=== Data under study ===
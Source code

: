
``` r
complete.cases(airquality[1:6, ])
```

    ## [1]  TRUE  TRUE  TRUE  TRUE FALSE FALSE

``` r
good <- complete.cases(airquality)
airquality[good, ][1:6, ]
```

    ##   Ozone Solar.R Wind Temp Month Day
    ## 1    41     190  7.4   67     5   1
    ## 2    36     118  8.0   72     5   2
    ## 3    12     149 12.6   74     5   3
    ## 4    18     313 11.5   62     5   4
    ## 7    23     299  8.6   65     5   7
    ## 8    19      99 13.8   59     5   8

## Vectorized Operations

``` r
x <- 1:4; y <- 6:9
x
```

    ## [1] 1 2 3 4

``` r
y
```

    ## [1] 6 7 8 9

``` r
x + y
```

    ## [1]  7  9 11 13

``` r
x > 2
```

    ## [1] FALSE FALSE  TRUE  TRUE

--

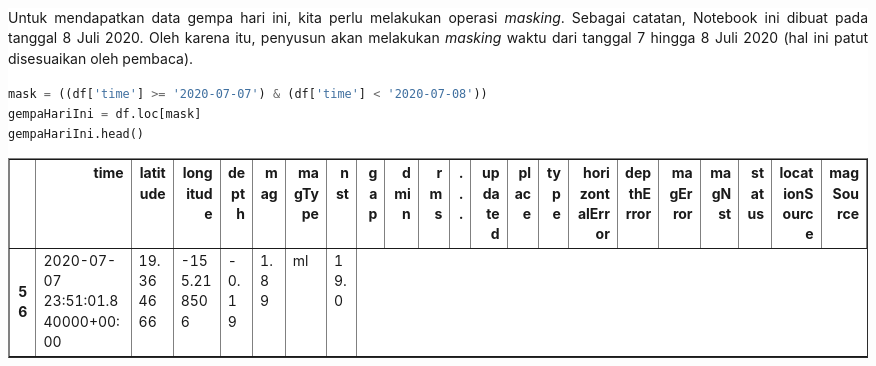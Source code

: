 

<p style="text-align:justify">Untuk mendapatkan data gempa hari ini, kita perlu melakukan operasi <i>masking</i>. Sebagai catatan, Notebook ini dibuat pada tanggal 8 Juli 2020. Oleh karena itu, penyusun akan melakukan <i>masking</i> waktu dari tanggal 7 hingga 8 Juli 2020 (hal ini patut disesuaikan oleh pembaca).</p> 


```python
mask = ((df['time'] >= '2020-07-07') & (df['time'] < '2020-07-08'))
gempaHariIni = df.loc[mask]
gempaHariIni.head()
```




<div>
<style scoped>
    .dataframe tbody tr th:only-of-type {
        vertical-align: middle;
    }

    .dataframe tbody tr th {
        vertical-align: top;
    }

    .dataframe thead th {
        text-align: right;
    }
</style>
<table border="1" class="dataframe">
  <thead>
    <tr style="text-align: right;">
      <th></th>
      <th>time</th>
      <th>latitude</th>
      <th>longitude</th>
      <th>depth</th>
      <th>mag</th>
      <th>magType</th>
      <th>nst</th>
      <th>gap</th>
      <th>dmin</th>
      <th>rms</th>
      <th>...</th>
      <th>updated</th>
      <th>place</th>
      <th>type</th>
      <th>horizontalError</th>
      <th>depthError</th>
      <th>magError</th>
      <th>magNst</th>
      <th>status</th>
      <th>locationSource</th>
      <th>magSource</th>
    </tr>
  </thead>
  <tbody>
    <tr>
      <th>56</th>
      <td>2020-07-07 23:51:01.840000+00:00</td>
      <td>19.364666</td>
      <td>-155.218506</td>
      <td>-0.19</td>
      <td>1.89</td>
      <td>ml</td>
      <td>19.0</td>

=== Task details ===
Will you return exactly the lines above from the one with "<th>type</th>" down to the one with "<td>19.0</td>", counting both as part of the range?

=== Reply ===
      <th>type</th>
      <th>horizontalError</th>
      <th>depthError</th>
      <th>magError</th>
      <th>magNst</th>
      <th>status</th>
      <th>locationSource</th>
      <th>magSource</th>
    </tr>
  </thead>
  <tbody>
    <tr>
      <th>56</th>
      <td>2020-07-07 23:51:01.840000+00:00</td>
      <td>19.364666</td>
      <td>-155.218506</td>
      <td>-0.19</td>
      <td>1.89</td>
      <td>ml</td>
      <td>19.0</td>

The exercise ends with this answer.